Task objective: Below are some records. Pull every line that contains the word "butter".

Stored data:
:::

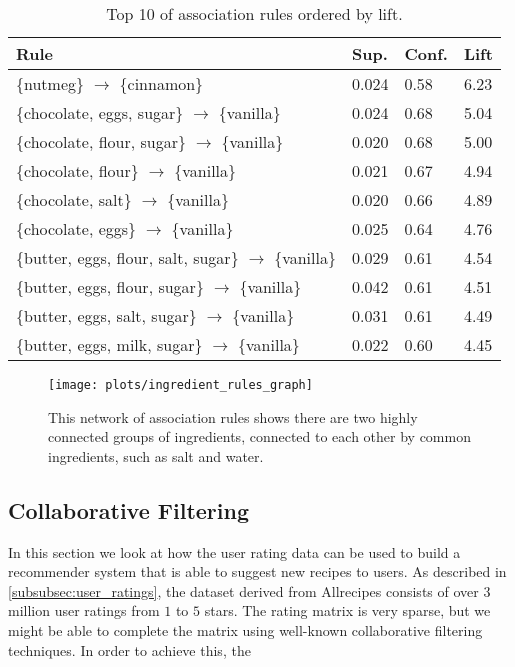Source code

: \begin{table}[htbp]
	\caption{Top 10 of association rules ordered by lift.}
	\label{tab:rules_top10}
	
	\centering
	\begin{tabular}{l l l l}
		\toprule
		\textbf{Rule} & \textbf{Sup.} & \textbf{Conf.} & \textbf{Lift} \\
		\midrule
		\{nutmeg\} $\rightarrow$ \{cinnamon\} & 0.024 & 0.58 & 6.23 \\
		\{chocolate, eggs, sugar\} $\rightarrow$ \{vanilla\} & 0.024 & 0.68 & 5.04 \\
		\{chocolate, flour, sugar\} $\rightarrow$ \{vanilla\} & 0.020 & 0.68 & 5.00 \\
		\{chocolate, flour\} $\rightarrow$ \{vanilla\} & 0.021 & 0.67 & 4.94 \\
		\{chocolate, salt\} $\rightarrow$ \{vanilla\} & 0.020 & 0.66 & 4.89 \\
		\{chocolate, eggs\} $\rightarrow$ \{vanilla\} & 0.025 & 0.64 & 4.76 \\
		\{butter, eggs, flour, salt, sugar\} $\rightarrow$ \{vanilla\} & 0.029 & 0.61 & 4.54 \\
		\{butter, eggs, flour, sugar\} $\rightarrow$ \{vanilla\} & 0.042 & 0.61 & 4.51 \\
		\{butter, eggs, salt, sugar\} $\rightarrow$ \{vanilla\} & 0.031 & 0.61 & 4.49 \\
		\{butter, eggs, milk, sugar\} $\rightarrow$ \{vanilla\} & 0.022 & 0.60 & 4.45 \\
		\bottomrule
	\end{tabular}
	
\end{table}

\begin{figure}[htbp]
		
\end{figure}


\begin{figure}[htbp]
	\centering

	\texttt{[image: plots/ingredient\_rules\_graph]}
	
	\caption{This network of association rules shows there are two highly connected groups of ingredients, connected to each other by common ingredients, such as salt and water.}
	\label{fig:ingredient_rules_graph}
\end{figure}




\subsection{Collaborative Filtering}
\label{subsec:collaborative_filtering}

In this section we look at how the user rating data can be used to build a recommender system that is able to suggest new recipes to users.
As described in \cref{subsubsec:user_ratings}, the dataset derived from Allrecipes consists of over $3$ million user ratings from $1$ to $5$ stars.
The rating matrix is very sparse, but we might be able to complete the matrix using well-known collaborative filtering techniques.
In order to achieve this, the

:::

Reply to the exercise:
		\{butter, eggs, flour, salt, sugar\} $\rightarrow$ \{vanilla\} & 0.029 & 0.61 & 4.54 \\
		\{butter, eggs, flour, sugar\} $\rightarrow$ \{vanilla\} & 0.042 & 0.61 & 4.51 \\
		\{butter, eggs, salt, sugar\} $\rightarrow$ \{vanilla\} & 0.031 & 0.61 & 4.49 \\
		\{butter, eggs, milk, sugar\} $\rightarrow$ \{vanilla\} & 0.022 & 0.60 & 4.45 \\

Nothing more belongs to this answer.